*WHAT YOU WILL DO*. Go through the records underneath and count the lines that include the string "which". Give nothing but the number.

Stored records:
= Beginning of Section =
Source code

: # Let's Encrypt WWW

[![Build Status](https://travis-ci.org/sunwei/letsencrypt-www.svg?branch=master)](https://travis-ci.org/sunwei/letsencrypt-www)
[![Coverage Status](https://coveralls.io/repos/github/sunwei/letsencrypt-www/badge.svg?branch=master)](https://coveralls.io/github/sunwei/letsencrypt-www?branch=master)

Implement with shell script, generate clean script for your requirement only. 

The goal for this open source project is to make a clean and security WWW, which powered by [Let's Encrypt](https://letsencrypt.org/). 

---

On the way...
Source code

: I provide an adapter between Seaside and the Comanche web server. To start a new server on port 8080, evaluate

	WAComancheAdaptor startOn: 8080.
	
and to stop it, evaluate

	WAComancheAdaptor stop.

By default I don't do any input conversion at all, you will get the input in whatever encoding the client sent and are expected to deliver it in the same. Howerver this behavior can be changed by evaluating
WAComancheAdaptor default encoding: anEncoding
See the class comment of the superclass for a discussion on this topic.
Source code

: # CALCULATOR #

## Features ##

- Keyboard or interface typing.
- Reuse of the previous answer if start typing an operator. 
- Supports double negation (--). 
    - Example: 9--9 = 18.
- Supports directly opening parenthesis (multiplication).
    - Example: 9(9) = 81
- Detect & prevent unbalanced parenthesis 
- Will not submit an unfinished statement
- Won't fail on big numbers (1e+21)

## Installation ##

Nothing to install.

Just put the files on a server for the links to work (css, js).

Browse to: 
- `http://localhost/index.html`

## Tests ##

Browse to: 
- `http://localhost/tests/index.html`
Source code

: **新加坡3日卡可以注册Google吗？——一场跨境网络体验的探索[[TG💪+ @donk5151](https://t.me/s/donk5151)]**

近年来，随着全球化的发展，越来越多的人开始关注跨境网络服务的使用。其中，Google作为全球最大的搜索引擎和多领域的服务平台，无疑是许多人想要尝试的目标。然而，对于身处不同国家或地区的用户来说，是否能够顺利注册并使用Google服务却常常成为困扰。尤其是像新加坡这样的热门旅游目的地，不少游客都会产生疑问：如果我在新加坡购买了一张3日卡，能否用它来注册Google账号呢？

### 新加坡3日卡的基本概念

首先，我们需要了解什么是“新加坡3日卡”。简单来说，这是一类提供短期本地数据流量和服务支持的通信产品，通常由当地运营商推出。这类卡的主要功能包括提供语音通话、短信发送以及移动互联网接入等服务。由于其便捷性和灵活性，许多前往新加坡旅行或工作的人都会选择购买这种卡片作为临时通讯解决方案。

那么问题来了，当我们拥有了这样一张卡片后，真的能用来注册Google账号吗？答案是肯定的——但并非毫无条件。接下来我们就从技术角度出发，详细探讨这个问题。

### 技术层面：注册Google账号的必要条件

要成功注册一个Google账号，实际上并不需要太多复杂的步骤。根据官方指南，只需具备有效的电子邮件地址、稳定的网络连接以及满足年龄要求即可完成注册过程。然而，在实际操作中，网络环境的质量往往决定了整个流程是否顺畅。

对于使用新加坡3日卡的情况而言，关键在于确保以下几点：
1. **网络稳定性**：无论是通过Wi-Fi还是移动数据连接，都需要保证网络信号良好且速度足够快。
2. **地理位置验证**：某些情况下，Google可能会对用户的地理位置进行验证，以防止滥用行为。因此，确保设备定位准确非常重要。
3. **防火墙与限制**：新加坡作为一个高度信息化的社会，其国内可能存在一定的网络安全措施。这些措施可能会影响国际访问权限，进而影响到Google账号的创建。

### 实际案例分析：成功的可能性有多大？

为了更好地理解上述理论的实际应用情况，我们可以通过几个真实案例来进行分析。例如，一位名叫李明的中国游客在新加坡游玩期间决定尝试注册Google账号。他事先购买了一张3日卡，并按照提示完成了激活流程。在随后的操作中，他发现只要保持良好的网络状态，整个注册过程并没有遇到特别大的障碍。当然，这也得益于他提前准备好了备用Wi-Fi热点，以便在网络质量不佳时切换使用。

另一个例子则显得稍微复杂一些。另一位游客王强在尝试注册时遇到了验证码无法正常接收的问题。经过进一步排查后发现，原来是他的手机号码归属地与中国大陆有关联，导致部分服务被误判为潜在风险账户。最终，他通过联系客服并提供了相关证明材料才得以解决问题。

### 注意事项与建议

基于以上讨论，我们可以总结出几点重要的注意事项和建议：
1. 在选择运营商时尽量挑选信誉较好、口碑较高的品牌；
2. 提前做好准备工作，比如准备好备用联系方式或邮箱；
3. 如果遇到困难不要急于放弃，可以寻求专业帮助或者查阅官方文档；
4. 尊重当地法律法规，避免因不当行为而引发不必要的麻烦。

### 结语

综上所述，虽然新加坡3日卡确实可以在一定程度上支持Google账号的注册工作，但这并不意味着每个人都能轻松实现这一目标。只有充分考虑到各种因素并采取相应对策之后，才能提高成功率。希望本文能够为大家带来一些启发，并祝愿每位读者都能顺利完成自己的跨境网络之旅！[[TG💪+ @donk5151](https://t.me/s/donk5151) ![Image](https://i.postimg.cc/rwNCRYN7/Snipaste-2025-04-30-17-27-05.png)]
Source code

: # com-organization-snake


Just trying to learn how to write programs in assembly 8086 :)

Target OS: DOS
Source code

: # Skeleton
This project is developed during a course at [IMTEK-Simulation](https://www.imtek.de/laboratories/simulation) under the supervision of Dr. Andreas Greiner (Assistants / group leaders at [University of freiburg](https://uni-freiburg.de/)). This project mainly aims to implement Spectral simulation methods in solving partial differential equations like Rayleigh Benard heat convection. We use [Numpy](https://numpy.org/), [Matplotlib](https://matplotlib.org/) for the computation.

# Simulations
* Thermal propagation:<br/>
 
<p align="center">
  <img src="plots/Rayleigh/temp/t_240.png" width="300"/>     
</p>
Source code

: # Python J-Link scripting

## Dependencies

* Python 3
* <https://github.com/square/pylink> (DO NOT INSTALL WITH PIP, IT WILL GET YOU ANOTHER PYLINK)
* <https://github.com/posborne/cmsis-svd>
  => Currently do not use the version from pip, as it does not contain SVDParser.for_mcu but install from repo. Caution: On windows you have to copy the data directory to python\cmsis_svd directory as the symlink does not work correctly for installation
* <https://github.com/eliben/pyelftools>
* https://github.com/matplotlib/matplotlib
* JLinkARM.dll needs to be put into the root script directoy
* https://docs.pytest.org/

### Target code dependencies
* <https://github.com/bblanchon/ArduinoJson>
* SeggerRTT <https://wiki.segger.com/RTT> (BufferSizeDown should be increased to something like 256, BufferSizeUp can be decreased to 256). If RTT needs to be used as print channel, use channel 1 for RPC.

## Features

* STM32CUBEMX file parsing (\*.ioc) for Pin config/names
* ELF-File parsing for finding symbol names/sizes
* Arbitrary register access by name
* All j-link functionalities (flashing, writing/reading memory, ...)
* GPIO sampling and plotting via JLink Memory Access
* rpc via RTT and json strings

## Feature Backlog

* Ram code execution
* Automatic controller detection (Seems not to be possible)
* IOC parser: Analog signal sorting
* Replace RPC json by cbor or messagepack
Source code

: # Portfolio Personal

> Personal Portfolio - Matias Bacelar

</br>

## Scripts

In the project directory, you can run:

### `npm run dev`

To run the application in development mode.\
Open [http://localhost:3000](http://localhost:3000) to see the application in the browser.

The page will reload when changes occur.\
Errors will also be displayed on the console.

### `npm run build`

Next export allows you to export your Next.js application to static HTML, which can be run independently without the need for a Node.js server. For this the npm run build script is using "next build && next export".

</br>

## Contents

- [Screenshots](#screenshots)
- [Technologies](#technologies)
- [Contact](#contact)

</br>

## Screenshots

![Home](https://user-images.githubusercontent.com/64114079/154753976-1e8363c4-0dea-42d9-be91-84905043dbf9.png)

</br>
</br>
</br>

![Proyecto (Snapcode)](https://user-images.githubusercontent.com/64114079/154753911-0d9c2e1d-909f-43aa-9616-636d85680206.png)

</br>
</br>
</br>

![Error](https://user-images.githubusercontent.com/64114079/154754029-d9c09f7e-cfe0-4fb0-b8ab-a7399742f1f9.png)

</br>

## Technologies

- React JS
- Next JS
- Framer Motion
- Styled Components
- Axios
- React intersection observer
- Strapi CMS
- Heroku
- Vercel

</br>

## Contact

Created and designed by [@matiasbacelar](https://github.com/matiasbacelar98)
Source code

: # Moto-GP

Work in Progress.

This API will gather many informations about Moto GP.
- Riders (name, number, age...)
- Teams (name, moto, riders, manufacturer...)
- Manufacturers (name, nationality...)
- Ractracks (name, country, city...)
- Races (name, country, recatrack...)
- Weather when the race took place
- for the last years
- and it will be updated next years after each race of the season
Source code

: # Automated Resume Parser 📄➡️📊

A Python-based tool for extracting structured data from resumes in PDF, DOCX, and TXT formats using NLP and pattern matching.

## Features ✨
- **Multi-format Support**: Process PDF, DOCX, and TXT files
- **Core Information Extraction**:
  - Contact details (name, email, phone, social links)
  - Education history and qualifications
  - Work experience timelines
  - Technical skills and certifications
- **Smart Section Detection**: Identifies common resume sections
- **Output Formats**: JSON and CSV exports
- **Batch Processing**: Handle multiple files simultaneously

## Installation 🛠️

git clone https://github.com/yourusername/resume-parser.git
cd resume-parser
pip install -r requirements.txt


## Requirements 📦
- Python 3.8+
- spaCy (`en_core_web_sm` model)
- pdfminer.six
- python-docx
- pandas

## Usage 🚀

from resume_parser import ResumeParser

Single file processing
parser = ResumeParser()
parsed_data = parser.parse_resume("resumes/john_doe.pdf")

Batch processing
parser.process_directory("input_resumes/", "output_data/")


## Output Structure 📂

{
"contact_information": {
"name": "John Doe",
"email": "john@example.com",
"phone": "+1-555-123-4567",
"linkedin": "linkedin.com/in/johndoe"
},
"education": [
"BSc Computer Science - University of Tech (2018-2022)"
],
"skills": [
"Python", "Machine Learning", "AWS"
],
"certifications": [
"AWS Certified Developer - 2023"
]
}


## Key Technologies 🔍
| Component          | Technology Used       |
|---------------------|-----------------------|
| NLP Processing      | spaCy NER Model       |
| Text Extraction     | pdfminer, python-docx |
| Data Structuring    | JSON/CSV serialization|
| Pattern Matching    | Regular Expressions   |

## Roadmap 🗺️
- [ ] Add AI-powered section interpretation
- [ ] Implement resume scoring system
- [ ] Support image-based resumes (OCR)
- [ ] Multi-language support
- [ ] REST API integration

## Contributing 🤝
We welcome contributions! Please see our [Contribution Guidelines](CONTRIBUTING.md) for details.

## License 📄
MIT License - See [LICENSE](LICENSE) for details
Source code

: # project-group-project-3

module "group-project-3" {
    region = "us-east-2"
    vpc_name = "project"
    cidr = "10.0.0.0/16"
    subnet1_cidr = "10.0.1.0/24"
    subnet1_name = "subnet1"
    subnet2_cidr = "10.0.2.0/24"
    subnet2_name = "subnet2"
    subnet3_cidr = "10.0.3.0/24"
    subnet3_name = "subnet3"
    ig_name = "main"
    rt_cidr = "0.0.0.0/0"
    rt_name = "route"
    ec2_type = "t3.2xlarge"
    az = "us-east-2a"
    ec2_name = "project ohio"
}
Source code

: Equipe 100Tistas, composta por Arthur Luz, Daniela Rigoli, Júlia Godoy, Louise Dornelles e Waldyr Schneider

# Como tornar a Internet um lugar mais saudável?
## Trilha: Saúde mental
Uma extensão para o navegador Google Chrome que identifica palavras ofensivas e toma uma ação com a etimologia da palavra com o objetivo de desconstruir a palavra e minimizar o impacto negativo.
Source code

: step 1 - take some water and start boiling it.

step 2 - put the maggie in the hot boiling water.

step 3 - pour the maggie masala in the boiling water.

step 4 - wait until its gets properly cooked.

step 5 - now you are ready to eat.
= End of Section =
*RESPONSE*. 2